Extracted data entries
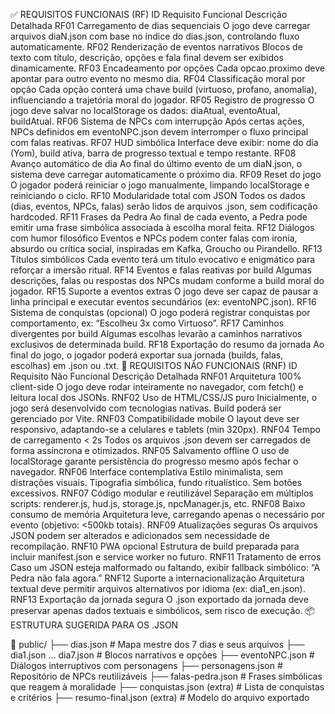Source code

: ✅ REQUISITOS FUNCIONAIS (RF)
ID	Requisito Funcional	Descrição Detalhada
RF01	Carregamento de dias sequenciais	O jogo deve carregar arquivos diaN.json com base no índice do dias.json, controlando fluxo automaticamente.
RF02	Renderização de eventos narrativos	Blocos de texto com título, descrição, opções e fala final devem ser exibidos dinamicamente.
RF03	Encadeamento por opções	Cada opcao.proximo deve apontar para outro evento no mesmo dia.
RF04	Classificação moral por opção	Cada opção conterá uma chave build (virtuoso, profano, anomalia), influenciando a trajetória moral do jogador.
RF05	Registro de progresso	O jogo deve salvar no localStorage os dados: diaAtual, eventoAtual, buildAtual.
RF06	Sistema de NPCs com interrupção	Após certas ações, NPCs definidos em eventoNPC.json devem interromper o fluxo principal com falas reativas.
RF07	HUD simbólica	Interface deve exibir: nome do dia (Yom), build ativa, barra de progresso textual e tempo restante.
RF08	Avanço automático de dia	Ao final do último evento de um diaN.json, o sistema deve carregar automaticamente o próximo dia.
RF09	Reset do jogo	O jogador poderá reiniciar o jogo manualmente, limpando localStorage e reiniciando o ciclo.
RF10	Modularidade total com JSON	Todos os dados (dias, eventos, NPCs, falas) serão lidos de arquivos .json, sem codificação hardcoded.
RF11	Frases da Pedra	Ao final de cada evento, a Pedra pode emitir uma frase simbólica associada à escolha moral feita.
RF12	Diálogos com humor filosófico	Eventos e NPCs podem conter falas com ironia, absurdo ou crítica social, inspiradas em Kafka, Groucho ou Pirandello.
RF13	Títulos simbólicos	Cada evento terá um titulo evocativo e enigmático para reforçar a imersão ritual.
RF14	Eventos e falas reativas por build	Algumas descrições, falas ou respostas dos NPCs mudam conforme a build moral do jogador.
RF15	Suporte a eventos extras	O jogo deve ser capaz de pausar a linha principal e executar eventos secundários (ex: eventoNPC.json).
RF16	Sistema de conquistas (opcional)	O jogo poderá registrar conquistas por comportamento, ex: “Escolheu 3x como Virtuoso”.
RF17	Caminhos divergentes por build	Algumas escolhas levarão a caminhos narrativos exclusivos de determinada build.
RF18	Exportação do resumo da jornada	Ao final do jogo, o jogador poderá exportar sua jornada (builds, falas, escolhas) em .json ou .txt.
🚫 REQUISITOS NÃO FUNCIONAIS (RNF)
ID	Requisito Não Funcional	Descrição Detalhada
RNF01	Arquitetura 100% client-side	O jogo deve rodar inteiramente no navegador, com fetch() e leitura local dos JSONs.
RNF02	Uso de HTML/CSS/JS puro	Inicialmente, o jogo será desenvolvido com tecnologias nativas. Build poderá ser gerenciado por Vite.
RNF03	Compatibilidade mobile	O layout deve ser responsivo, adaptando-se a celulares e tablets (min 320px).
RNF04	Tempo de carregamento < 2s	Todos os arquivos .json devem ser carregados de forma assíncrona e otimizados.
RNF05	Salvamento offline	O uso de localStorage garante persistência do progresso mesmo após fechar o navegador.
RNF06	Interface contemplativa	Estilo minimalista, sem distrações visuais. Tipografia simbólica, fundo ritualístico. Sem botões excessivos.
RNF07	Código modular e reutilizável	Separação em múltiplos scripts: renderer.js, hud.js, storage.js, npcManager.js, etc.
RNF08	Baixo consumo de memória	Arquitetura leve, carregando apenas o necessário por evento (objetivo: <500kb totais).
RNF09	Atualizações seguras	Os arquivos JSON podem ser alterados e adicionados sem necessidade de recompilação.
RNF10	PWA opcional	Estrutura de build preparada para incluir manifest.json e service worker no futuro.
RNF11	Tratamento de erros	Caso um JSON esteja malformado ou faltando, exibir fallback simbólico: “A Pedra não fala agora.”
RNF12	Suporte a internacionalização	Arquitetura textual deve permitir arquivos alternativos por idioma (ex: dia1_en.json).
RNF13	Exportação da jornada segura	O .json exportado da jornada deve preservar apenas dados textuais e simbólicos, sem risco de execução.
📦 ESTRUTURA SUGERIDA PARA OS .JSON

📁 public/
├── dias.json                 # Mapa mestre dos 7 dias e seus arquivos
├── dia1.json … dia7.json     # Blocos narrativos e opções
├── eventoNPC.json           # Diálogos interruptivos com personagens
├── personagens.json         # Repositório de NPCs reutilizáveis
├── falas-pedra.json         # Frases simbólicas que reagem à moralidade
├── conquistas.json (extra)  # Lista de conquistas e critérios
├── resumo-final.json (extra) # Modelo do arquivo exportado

> _What you need to do_
Each line above should be printed again exactly, though the pictures should not be.

> _Result of this exercise_
Source code

: ✅ REQUISITOS FUNCIONAIS (RF)
ID	Requisito Funcional	Descrição Detalhada
RF01	Carregamento de dias sequenciais	O jogo deve carregar arquivos diaN.json com base no índice do dias.json, controlando fluxo automaticamente.
RF02	Renderização de eventos narrativos	Blocos de texto com título, descrição, opções e fala final devem ser exibidos dinamicamente.
RF03	Encadeamento por opções	Cada opcao.proximo deve apontar para outro evento no mesmo dia.
RF04	Classificação moral por opção	Cada opção conterá uma chave build (virtuoso, profano, anomalia), influenciando a trajetória moral do jogador.
RF05	Registro de progresso	O jogo deve salvar no localStorage os dados: diaAtual, eventoAtual, buildAtual.
RF06	Sistema de NPCs com interrupção	Após certas ações, NPCs definidos em eventoNPC.json devem interromper o fluxo principal com falas reativas.
RF07	HUD simbólica	Interface deve exibir: nome do dia (Yom), build ativa, barra de progresso textual e tempo restante.
RF08	Avanço automático de dia	Ao final do último evento de um diaN.json, o sistema deve carregar automaticamente o próximo dia.
RF09	Reset do jogo	O jogador poderá reiniciar o jogo manualmente, limpando localStorage e reiniciando o ciclo.
RF10	Modularidade total com JSON	Todos os dados (dias, eventos, NPCs, falas) serão lidos de arquivos .json, sem codificação hardcoded.
RF11	Frases da Pedra	Ao final de cada evento, a Pedra pode emitir uma frase simbólica associada à escolha moral feita.
RF12	Diálogos com humor filosófico	Eventos e NPCs podem conter falas com ironia, absurdo ou crítica social, inspiradas em Kafka, Groucho ou Pirandello.
RF13	Títulos simbólicos	Cada evento terá um titulo evocativo e enigmático para reforçar a imersão ritual.
RF14	Eventos e falas reativas por build	Algumas descrições, falas ou respostas dos NPCs mudam conforme a build moral do jogador.
RF15	Suporte a eventos extras	O jogo deve ser capaz de pausar a linha principal e executar eventos secundários (ex: eventoNPC.json).
RF16	Sistema de conquistas (opcional)	O jogo poderá registrar conquistas por comportamento, ex: “Escolheu 3x como Virtuoso”.
RF17	Caminhos divergentes por build	Algumas escolhas levarão a caminhos narrativos exclusivos de determinada build.
RF18	Exportação do resumo da jornada	Ao final do jogo, o jogador poderá exportar sua jornada (builds, falas, escolhas) em .json ou .txt.
🚫 REQUISITOS NÃO FUNCIONAIS (RNF)
ID	Requisito Não Funcional	Descrição Detalhada
RNF01	Arquitetura 100% client-side	O jogo deve rodar inteiramente no navegador, com fetch() e leitura local dos JSONs.
RNF02	Uso de HTML/CSS/JS puro	Inicialmente, o jogo será desenvolvido com tecnologias nativas. Build poderá ser gerenciado por Vite.
RNF03	Compatibilidade mobile	O layout deve ser responsivo, adaptando-se a celulares e tablets (min 320px).
RNF04	Tempo de carregamento < 2s	Todos os arquivos .json devem ser carregados de forma assíncrona e otimizados.
RNF05	Salvamento offline	O uso de localStorage garante persistência do progresso mesmo após fechar o navegador.
RNF06	Interface contemplativa	Estilo minimalista, sem distrações visuais. Tipografia simbólica, fundo ritualístico. Sem botões excessivos.
RNF07	Código modular e reutilizável	Separação em múltiplos scripts: renderer.js, hud.js, storage.js, npcManager.js, etc.
RNF08	Baixo consumo de memória	Arquitetura leve, carregando apenas o necessário por evento (objetivo: <500kb totais).
RNF09	Atualizações seguras	Os arquivos JSON podem ser alterados e adicionados sem necessidade de recompilação.
RNF10	PWA opcional	Estrutura de build preparada para incluir manifest.json e service worker no futuro.
RNF11	Tratamento de erros	Caso um JSON esteja malformado ou faltando, exibir fallback simbólico: “A Pedra não fala agora.”
RNF12	Suporte a internacionalização	Arquitetura textual deve permitir arquivos alternativos por idioma (ex: dia1_en.json).
RNF13	Exportação da jornada segura	O .json exportado da jornada deve preservar apenas dados textuais e simbólicos, sem risco de execução.
📦 ESTRUTURA SUGERIDA PARA OS .JSON

📁 public/
├── dias.json                 # Mapa mestre dos 7 dias e seus arquivos
├── dia1.json … dia7.json     # Blocos narrativos e opções
├── eventoNPC.json           # Diálogos interruptivos com personagens
├── personagens.json         # Repositório de NPCs reutilizáveis
├── falas-pedra.json         # Frases simbólicas que reagem à moralidade
├── conquistas.json (extra)  # Lista de conquistas e critérios
├── resumo-final.json (extra) # Modelo do arquivo exportado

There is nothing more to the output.